- Your task: Where does the word "side" show up in the data? Please find each such line and copy it.

- Recorded data:
────────────────

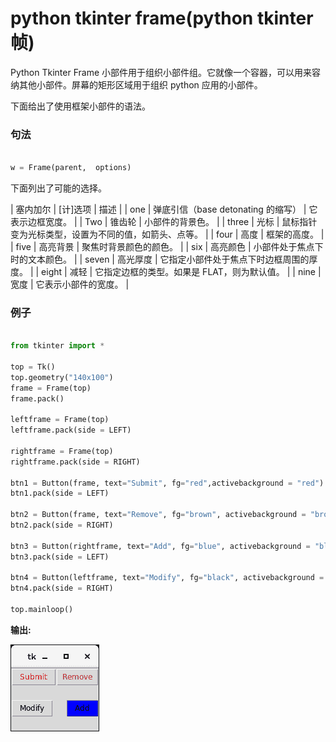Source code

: # python tkinter frame(python tkinter 帧)



Python Tkinter Frame 小部件用于组织小部件组。它就像一个容器，可以用来容纳其他小部件。屏幕的矩形区域用于组织 python 应用的小部件。

下面给出了使用框架小部件的语法。

### 句法

```py

w = Frame(parent,  options)

```

下面列出了可能的选择。

| 塞内加尔 | [计]选项 | 描述 |
| one | 弹底引信（base detonating 的缩写） | 它表示边框宽度。 |
| Two | 锥齿轮 | 小部件的背景色。 |
| three | 光标 | 鼠标指针变为光标类型，设置为不同的值，如箭头、点等。 |
| four | 高度 | 框架的高度。 |
| five | 高亮背景 | 聚焦时背景颜色的颜色。 |
| six | 高亮颜色 | 小部件处于焦点下时的文本颜色。 |
| seven | 高光厚度 | 它指定小部件处于焦点下时边框周围的厚度。 |
| eight | 减轻 | 它指定边框的类型。如果是 FLAT，则为默认值。 |
| nine | 宽度 | 它表示小部件的宽度。 |

### 例子

```py

from tkinter import *

top = Tk()
top.geometry("140x100")
frame = Frame(top)
frame.pack()

leftframe = Frame(top)
leftframe.pack(side = LEFT)

rightframe = Frame(top)
rightframe.pack(side = RIGHT)

btn1 = Button(frame, text="Submit", fg="red",activebackground = "red")
btn1.pack(side = LEFT)

btn2 = Button(frame, text="Remove", fg="brown", activebackground = "brown")
btn2.pack(side = RIGHT)

btn3 = Button(rightframe, text="Add", fg="blue", activebackground = "blue")
btn3.pack(side = LEFT)

btn4 = Button(leftframe, text="Modify", fg="black", activebackground = "white")
btn4.pack(side = RIGHT)

top.mainloop()

```

**输出:**

![Python Tkinter Frame](img/2e7a78079cf6181f467bf1a1f4464956.png)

────────────────

- Response to the exercise:
leftframe.pack(side = LEFT)
rightframe.pack(side = RIGHT)
btn1.pack(side = LEFT)
btn2.pack(side = RIGHT)
btn3.pack(side = LEFT)
btn4.pack(side = RIGHT)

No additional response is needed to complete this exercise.